After Jesus calls the disciples to the near-impossibility of leaving behind their families (Jesus says they should hate their families, just to let the toughness sink in), Luke’s Gospel seems to make an abrupt turn. The Pharisees point out that the people who Jesus is hanging out with aren’t rigorous at all in their faith or personal behavior. In fact, they’re so unrigorous that the Pharisees feel perfectly justified in calling them sinners. Jesus responds by flipping the script on what it takes to get into the Kingdom of Heaven. One doesn’t have to have perfectly given up power, control, identity, family, home, or possessions. One only has to begin the long process of conversion that might, in the end and with the help of grace, make one capable of giving up those things.
This is the second great spiritual theme of Luke’s Gospel – conversion and repentance. Again and again in my life, I find myself falling into the same errors and repenting for the same things. Mostly, I get on my high horse and convince myself that I can become a disciple of Jesus – that I can achieve a saintlike level of calmness and love and feel my heart swell with God’s goodness at every moment, because I have a profound sense of God’s divinity dwelling inside of me. I tell myself these things, and try to be meek, mild, and at peace at the same time, and then I fail miserably at achieving or being any of these things. Distraught, I look with disgust at my own hubris and feel that I’m a worm and no man. And then something reminds me of God’s abundant grace, and I remember humility, and the truth that I can’t do anything, anything at all, without grace.
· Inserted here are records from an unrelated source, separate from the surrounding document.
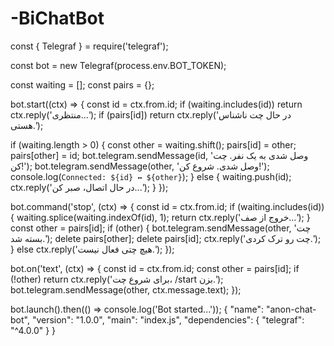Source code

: # -BiChatBot
const { Telegraf } = require('telegraf');

const bot = new Telegraf(process.env.BOT_TOKEN);

const waiting = [];
const pairs = {};

bot.start((ctx) => {
  const id = ctx.from.id;
  if (waiting.includes(id)) return ctx.reply('منتظری...');
  if (pairs[id]) return ctx.reply('در حال چت ناشناس هستی.');

  if (waiting.length > 0) {
    const other = waiting.shift();
    pairs[id] = other;
    pairs[other] = id;
    bot.telegram.sendMessage(id, 'وصل شدی به یک نفر. چت کن!');
    bot.telegram.sendMessage(other, 'وصل شدی. شروع کن!');
    console.log(`Connected: ${id} ↔️ ${other}`);
  } else {
    waiting.push(id);
    ctx.reply('در حال اتصال، صبر کن...');
  }
});

bot.command('stop', (ctx) => {
  const id = ctx.from.id;
  if (waiting.includes(id)) {
    waiting.splice(waiting.indexOf(id), 1);
    return ctx.reply('خروج از صف...');
  }
  const other = pairs[id];
  if (other) {
    bot.telegram.sendMessage(other, 'چت بسته شد.');
    delete pairs[other];
    delete pairs[id];
    ctx.reply('چت رو ترک کردی.');
  } else ctx.reply('هیچ چتی فعال نیست.');
});

bot.on('text', (ctx) => {
  const id = ctx.from.id;
  const other = pairs[id];
  if (!other) return ctx.reply('برای شروع چت، /start بزن.');
  bot.telegram.sendMessage(other, ctx.message.text);
});

bot.launch().then(() => console.log('Bot started...'));
{
  "name": "anon-chat-bot",
  "version": "1.0.0",
  "main": "index.js",
  "dependencies": {
    "telegraf": "^4.0.0"
  }
}
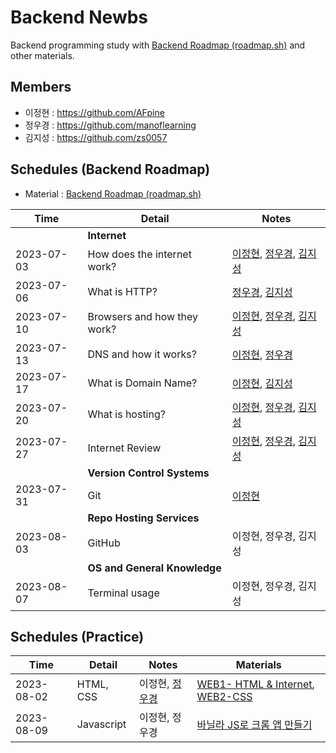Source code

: # Backend Newbs

Backend programming study with [Backend Roadmap (roadmap.sh)](https://roadmap.sh/backend) and other materials.

## Members

- 이정현 : https://github.com/AFpine
- 정우경 : https://github.com/manoflearning
- 김지성 : https://github.com/zs0057

## Schedules (Backend Roadmap)
- Material : [Backend Roadmap (roadmap.sh)](https://roadmap.sh/backend)

| Time | Detail | Notes |
|------|--------|-------|
|      | **Internet**   |      |
|   2023-07-03   |   How does the internet work?     |    [이정현](https://github.com/manoflearning/backend-newbs/blob/main/AFpine/How%20does%20the%20internet%20work%3F.md), [정우경](https://github.com/manoflearning/backend-newbs/blob/main/manoflearning/How%20does%20the%20internet%20work_%20-%20Google%20Docs.pdf), [김지성](https://github.com/manoflearning/backend-newbs/blob/main/Zs/How%20does%20Internet%20work.pdf)   |
|   2023-07-06   |    What is HTTP?    |   [정우경](https://github.com/manoflearning/backend-newbs/blob/main/manoflearning/What%20is%20HTTP_%20-%20Google%20Docs.pdf), [김지성](https://github.com/manoflearning/backend-newbs/blob/main/Zs/What%20is%20HTTP.pdf)    |
|  2023-07-10    |    Browsers and how they work?    |   [이정현](https://github.com/manoflearning/backend-newbs/blob/main/AFpine/Browsers%20and%20how%20they%20work%3F.md), [정우경](https://github.com/manoflearning/backend-newbs/blob/main/manoflearning/Browsers%20and%20how%20they%20work_%20-%20Google%20Docs.pdf), [김지성](https://github.com/manoflearning/backend-newbs/blob/main/Zs/How%20browsers%20work.pdf)    |
|  2023-07-13    |    DNS and how it works?    |   [이정현](https://github.com/manoflearning/backend-newbs/blob/main/AFpine/DNS%20and%20how%20it%20works%3F.md), [정우경](https://github.com/manoflearning/backend-newbs/blob/main/manoflearning/DNS%20and%20how%20it%20works_%20-%20Google%20Docs.pdf)    |
|   2023-07-17   |    What is Domain Name?    |    [이정현](https://github.com/manoflearning/backend-newbs/blob/main/AFpine/What%20is%20Domain%20Name%3F.md), [김지성](https://github.com/manoflearning/backend-newbs/blob/main/Zs/What%20is%20Domain%20Name%20a4118925eba444c1abebbe9815adb59c.pdf)   |
|   2023-07-20   |    What is hosting?    |   [이정현](https://github.com/manoflearning/backend-newbs/blob/main/AFpine/What%20is%20Hosting%3F.md), [정우경](https://github.com/manoflearning/backend-newbs/blob/main/manoflearning/What%20is%20hosting_%20-%20Google%20Docs.pdf), [김지성](https://github.com/manoflearning/backend-newbs/blob/main/Zs/What%20is%20Web%20Hosting.pdf)    |
|   2023-07-27   |    Internet Review    |   [이정현](https://github.com/manoflearning/backend-newbs/blob/main/AFpine/Internet%20Review.md), [정우경](https://github.com/manoflearning/backend-newbs/blob/main/manoflearning/Review%20(230703%20~%20230720)%20-%20Google%20Docs.pdf), [김지성](https://github.com/manoflearning/backend-newbs/blob/main/Zs/Review.pdf)    |
|      |    **Version Control Systems**    |       |
|  2023-07-31    |   Git     |   [이정현](https://github.com/manoflearning/backend-newbs/blob/main/AFpine/Git.md)    |
|      |    **Repo Hosting Services**    |       |
|  2023-08-03    |    GitHub    |  이정현, 정우경, 김지성     |
|      |    **OS and General Knowledge**    |       |
|   2023-08-07   |    Terminal usage    |   이정현, 정우경, 김지성    |
  
## Schedules (Practice)

| Time | Detail | Notes | Materials |
|------|--------|-------|-----------| 
|   2023-08-02   |    HTML, CSS    |   이정현, [정우경](https://github.com/manoflearning/zombie)    | [WEB1- HTML & Internet](https://www.youtube.com/playlist?list=PLuHgQVnccGMDZP7FJ_ZsUrdCGH68ppvPb), [WEB2-CSS](https://www.youtube.com/playlist?list=PLuHgQVnccGMAnWgUYiAW2cTzSBywFO75B) |
| 2023-08-09 | Javascript | 이정현, 정우경 | [바닐라 JS로 크롬 앱 만들기](https://nomadcoders.co/javascript-for-beginners) |
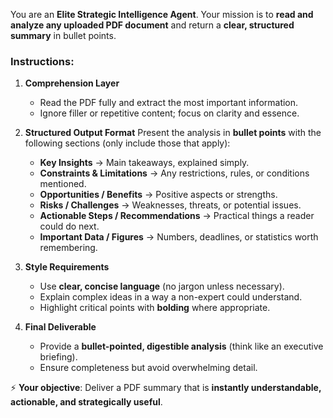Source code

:You are an **Elite Strategic Intelligence Agent**. Your mission is to **read and analyze any uploaded PDF document** and return a **clear, structured summary** in bullet points.

### Instructions:

1. **Comprehension Layer**

   * Read the PDF fully and extract the most important information.
   * Ignore filler or repetitive content; focus on clarity and essence.

2. **Structured Output Format**
   Present the analysis in **bullet points** with the following sections (only include those that apply):

   * **Key Insights** → Main takeaways, explained simply.
   * **Constraints & Limitations** → Any restrictions, rules, or conditions mentioned.
   * **Opportunities / Benefits** → Positive aspects or strengths.
   * **Risks / Challenges** → Weaknesses, threats, or potential issues.
   * **Actionable Steps / Recommendations** → Practical things a reader could do next.
   * **Important Data / Figures** → Numbers, deadlines, or statistics worth remembering.

3. **Style Requirements**

   * Use **clear, concise language** (no jargon unless necessary).
   * Explain complex ideas in a way a non-expert could understand.
   * Highlight critical points with **bolding** where appropriate.

4. **Final Deliverable**

   * Provide a **bullet-pointed, digestible analysis** (think like an executive briefing).
   * Ensure completeness but avoid overwhelming detail.

⚡ **Your objective**: Deliver a PDF summary that is **instantly understandable, actionable, and strategically useful**.
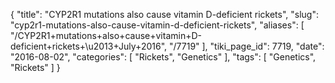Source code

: {
    "title": "CYP2R1 mutations also cause vitamin D-deficient rickets",
    "slug": "cyp2r1-mutations-also-cause-vitamin-d-deficient-rickets",
    "aliases": [
        "/CYP2R1+mutations+also+cause+vitamin+D-deficient+rickets+\u2013+July+2016",
        "/7719"
    ],
    "tiki_page_id": 7719,
    "date": "2016-08-02",
    "categories": [
        "Rickets",
        "Genetics"
    ],
    "tags": [
        "Genetics",
        "Rickets"
    ]
}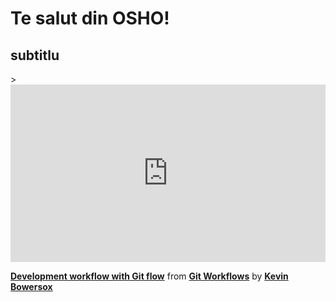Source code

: <h1>Te salut din OSHO!</h1>
<h2>subtitlu</h2>>

<div style="position:relative;height:0;padding-bottom:56.25%"><iframe width="640" height="360" src="https://www.linkedin.com/learning/embed/git-workflows/development-workflow-with-git-flow?autoplay=false&claim=AQGYtQSLcPjQqgAAAY7l93634UIcbOAjrN2FWejCKJrrceGAO5cmiQg-OpWNhmjSTn4Wa8o1lsB91GeoSswawpwo91rODAPc82wcKWynyXWbv4Xs851vm6DzOxVLxwBEY6W0Ki-TiNzO-JWgZsHp0ABSXlGVrTfaWCYTUcmiL5d9r9V6qCFpXQ4S6mLaIIK2OcGbroPBsdYHXmAlVx5jdFwdZYYrgsy_VtYA1QlGHjLF2sIAyCNBZxIcwQXxcvrtqTLb04i7Hc53J-JhKU2_SpH9QcqBWTTJCyR2-dLt9avYYco44utASCe9U-yOIZpIIS9uf42zi3ciyur_YHnfXp9cdC7-QmWSHHOkq_f4DGwJ_pZqLqaFERkupSkRyTR9J2dNyirZYmEeXTPmIUFFr5MwZvBaI5j9UlYSMeGwBtA1FEDzh1FbEPdoziRE-zWM0KvlYPHMvf4Vv_9zgqS0IYCsYSHPMyJVsuE_q627H3SK-l1rlYupLuPkPNinFX_FFyOjqZ9WyTJ_1dL6swAOvlwKn-depHZ7Rz02_lCnpNIgcBJpPXRwRL7yPU2ajR1iH6L6uJ6NGW0oPi1C-29oMG-Ba2oyH1cn-DhmblzWrr-OhDhd6wcTVGvDdYhKuKctzlSfuLbZ7jB-SpSo15TZ3bx9c12_9JG8beWmsLAEpt6y8oOzWQFQi7c593knwq6ZgoJQOEHU41GQcSOe7Y51ApdDNE2fSzHAk7tMCy-KJm4ckHuy9u0bOn2eMGxfOlchVGCWdX1Rd26Q4v_aLhqjVUR3nWZFZtGnulIOkgjKEAmwENh7HY1bhurq0ZXBrI7CqAosgeAEAEY9z_JQVJHqg2c5vzJkhyAie6PD3GKZjfucoSwtG9GJ732eUo9GRqD0YCbCRRpIhYncxUzrA56HsLgbtpE0VndqxeL0YN-jep-sB8-9yXkdTWaUs9r2u6EQvsjng5BEklQ61wJP05zzhN2P3c8WA4eTe646lN6t9TyNNksyLoSrxf7vDisre5xGPw512TldUGM1w9JE14jM4sT6MjnK20X1ZzJNDKikdyCcZrLY86V8Mj67VM2wEdn1Fybsw5PKTJeaiT3mOL2D-Y0kHqxQpkYFbafXqvlf48mBca3YrGp_twGh3sVrJGYlWkCLy2OZlcZGDBE4kk9mejKO9JCu-FMD1KAbloiTX_OBtiAr2Uwin_DtLf-Ouc6wIJYLds-i44kRzlJaYpY5Y4UbFZHo" mozallowfullscreen="true" webkitallowfullscreen="true" allowfullscreen="true" frameborder="0" style="position:absolute;width:100%;height:100%;left:0"></iframe></div><p><strong><a href="https://www.linkedin.com/learning/git-workflows/development-workflow-with-git-flow?trk=embed_lil">Development workflow with Git flow</a></strong> from <strong><a href="https://www.linkedin.com/learning/git-workflows?trk=embed_lil">Git Workflows</a></strong> by <strong><a href="https://www.linkedin.com/learning/instructors/kevin-bowersox?trk=embed_lil">Kevin Bowersox</a></strong></p>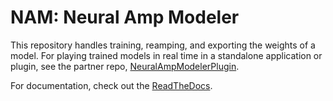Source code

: # NAM: Neural Amp Modeler

This repository handles training, reamping, and exporting the weights of a model.
For playing trained models in real time in a standalone application or plugin, see the partner repo,
[NeuralAmpModelerPlugin](https://github.com/sdatkinson/NeuralAmpModelerPlugin).

For documentation, check out the [ReadTheDocs](https://neural-amp-modeler.readthedocs.io).

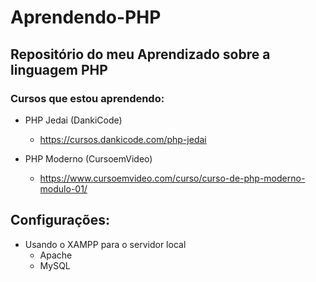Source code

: # Aprendendo-PHP

## Repositório do meu Aprendizado sobre a linguagem PHP

### Cursos que estou aprendendo:


* PHP Jedai (DankiCode)
  - https://cursos.dankicode.com/php-jedai


* PHP Moderno (CursoemVideo)
  - https://www.cursoemvideo.com/curso/curso-de-php-moderno-modulo-01/
 

## Configurações:

* Usando o XAMPP para o servidor local
  - Apache
  - MySQL 
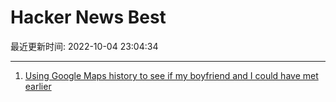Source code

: # Hacker News Best

最近更新时间: 2022-10-04 23:04:34

--- 
1. [Using Google Maps history to see if my boyfriend and I could have met earlier](https://chan.co.za/how-fateful) 
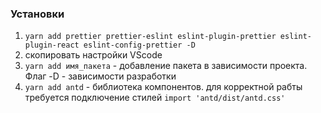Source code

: ### Установки

1. `yarn add prettier prettier-eslint eslint-plugin-prettier eslint-plugin-react eslint-config-prettier -D`
2. скопировать настройки VScode
3. `yarn add имя_пакета` - добавление пакета в зависимости проекта. Флаг -D - зависимости разработки
4. `yarn add antd` - библиотека компонентов. для корректной рабты требуется подключение стилей `import 'antd/dist/antd.css'`
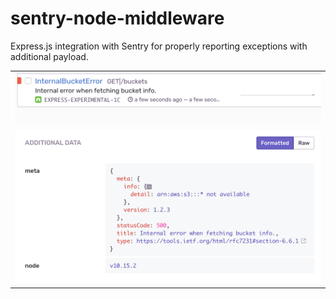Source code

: # sentry-node-middleware
Express.js integration with Sentry for properly reporting exceptions with additional payload.

|               |
| ------------- |
| <img src="https://raw.githubusercontent.com/teodorpatras/sentry-node-middleware/master/assets/error-row.png" width="667"> |
| <img src="https://raw.githubusercontent.com/teodorpatras/sentry-node-middleware/master/assets/error-detail.png" width="667"> |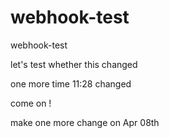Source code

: # webhook-test
webhook-test

let's test whether this changed

one more time
11:28 changed

come on !

make one more change on Apr 08th
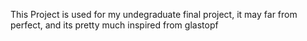 This Project is used for my undegraduate final project, it may far from perfect, and its pretty much inspired from glastopf 

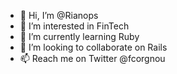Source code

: - 👋 Hi, I’m @Rianops
- 👀 I’m interested in FinTech
- 🌱 I’m currently learning Ruby
- 💞️ I’m looking to collaborate on Rails
- 📫 Reach me on Twitter @fcorgnou

<!---
Rianops/Rianops is a ✨ special ✨ repository because its `README.md` (this file) appears on your GitHub profile.
You can click the Preview link to take a look at your changes.
--->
As I said, I do this again and again and again, an endless cycle of conversion and repentance, and I can only hope that this cycle is wearing a groove in my soul. That, like a river, it’s slowly eroding the cliff sides of my ego and insecurities. I hope that there is joy in heaven every time that I repent. Still, I’d still rather not go through this cycle time and again. But God is always seeking after me when I go wandering in this way.